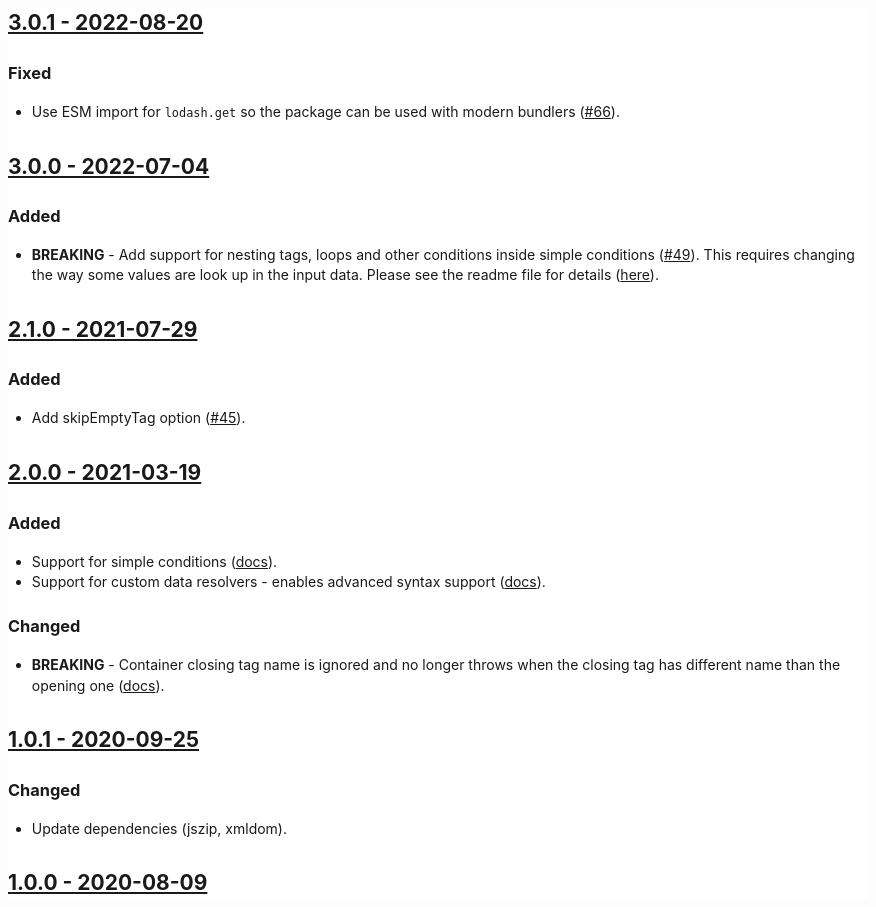 ## [3.0.1 - 2022-08-20](https://github.com/alonrbar/squared-easy-template-x/tree/v3.0.1)

### Fixed

- Use ESM import for `lodash.get` so the package can be used with modern bundlers ([#66](https://github.com/alonrbar/squared-easy-template-x/issues/66)).

## [3.0.0 - 2022-07-04](https://github.com/alonrbar/squared-easy-template-x/tree/v3.0.0)

### Added

- **BREAKING** - Add support for nesting tags, loops and other conditions inside simple conditions ([#49](https://github.com/alonrbar/squared-easy-template-x/issues/49)). This requires changing the way some values are look up in the input data. Please see the readme file for details ([here](https://github.com/alonrbar/squared-easy-template-x#nested-conditions)).

## [2.1.0 - 2021-07-29](https://github.com/alonrbar/squared-easy-template-x/tree/v2.1.0)

### Added

- Add skipEmptyTag option ([#45](https://github.com/alonrbar/squared-easy-template-x/issues/45)).

## [2.0.0 - 2021-03-19](https://github.com/alonrbar/squared-easy-template-x/tree/v2.0.0)

### Added

- Support for simple conditions ([docs](https://github.com/alonrbar/squared-easy-template-x#conditions)).
- Support for custom data resolvers - enables advanced syntax support ([docs](https://github.com/alonrbar/squared-easy-template-x#advanced-syntax-and-custom-resolvers)).

### Changed

- **BREAKING** - Container closing tag name is ignored and no longer throws when
  the closing tag has different name than the opening one ([docs](https://github.com/alonrbar/squared-easy-template-x#loop-plugin)).

## [1.0.1 - 2020-09-25](https://github.com/alonrbar/squared-easy-template-x/tree/v1.0.1)

### Changed

- Update dependencies (jszip, xmldom).

## [1.0.0 - 2020-08-09](https://github.com/alonrbar/squared-easy-template-x/tree/v1.0.0)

= = = = = = =

• **Required work**
How many lines of the listing contain "name"? Say only that number.

• **Solution to this task**
2